I'm using MySQL 5.0.45.
Change History (23)
comment:1 by , 17 years ago
comment:3 by , 16 years ago
Keywords: | qsrf-cleanup added |
---|
comment:4 by , 16 years ago
milestone: | → 1.0 |
---|
comment:5 by , 16 years ago
This seems to be trying to report two bugs in the one report, which is a no-no. Let's have one ticket about the __gt
comparison and one about the full text searching, each with a small model (as small as possible) demonstrating the problem.
Note that Erik's comment isn't the source of the problem, since connection.queries
shows the query prior to it being passed to the Python DB wrapper, which is where any quoting takes place.

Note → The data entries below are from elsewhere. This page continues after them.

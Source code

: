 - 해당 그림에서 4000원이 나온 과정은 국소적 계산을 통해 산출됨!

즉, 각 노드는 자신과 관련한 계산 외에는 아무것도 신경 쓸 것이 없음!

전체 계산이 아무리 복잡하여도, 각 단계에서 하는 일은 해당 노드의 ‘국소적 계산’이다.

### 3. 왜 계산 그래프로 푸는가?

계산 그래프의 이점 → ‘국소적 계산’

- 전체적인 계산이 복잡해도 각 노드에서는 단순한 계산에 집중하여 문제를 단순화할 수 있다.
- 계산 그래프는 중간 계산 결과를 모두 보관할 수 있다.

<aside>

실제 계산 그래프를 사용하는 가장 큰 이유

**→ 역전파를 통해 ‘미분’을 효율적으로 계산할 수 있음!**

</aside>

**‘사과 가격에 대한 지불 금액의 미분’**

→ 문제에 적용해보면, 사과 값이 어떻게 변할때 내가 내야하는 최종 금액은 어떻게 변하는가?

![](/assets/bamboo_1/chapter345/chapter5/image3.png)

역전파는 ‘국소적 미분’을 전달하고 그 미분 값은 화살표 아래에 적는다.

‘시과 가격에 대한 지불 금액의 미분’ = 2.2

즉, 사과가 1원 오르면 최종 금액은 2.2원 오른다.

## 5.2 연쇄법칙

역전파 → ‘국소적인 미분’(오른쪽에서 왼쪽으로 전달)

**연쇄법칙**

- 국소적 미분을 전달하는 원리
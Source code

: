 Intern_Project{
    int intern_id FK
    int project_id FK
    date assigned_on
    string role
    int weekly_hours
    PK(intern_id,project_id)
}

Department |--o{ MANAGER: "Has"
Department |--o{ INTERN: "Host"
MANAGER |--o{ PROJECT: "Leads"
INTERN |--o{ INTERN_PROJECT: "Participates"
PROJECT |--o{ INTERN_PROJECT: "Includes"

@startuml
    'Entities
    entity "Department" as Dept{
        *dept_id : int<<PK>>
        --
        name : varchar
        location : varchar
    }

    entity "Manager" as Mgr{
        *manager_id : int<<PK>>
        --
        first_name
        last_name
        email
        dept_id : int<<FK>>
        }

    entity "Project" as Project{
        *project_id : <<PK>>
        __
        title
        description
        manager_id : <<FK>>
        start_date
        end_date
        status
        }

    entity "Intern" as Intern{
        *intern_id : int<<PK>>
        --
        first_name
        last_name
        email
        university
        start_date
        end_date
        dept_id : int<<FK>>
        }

This needs confirmation and a simpler example and I'm in a triage mode at the moment, so I'm not going to do that right now. If somebody else has time and inclination to reproduce this, it would be appreciated.
comment:6 by , 16 years ago
I think it's only one (MySQL) bug, some interaction with fulltext search and greater than (or gte) comparison involving dates. I can recreate in just plain mysql, but if I change the gte to lte or the fulltext search to a like search, the warning goes away.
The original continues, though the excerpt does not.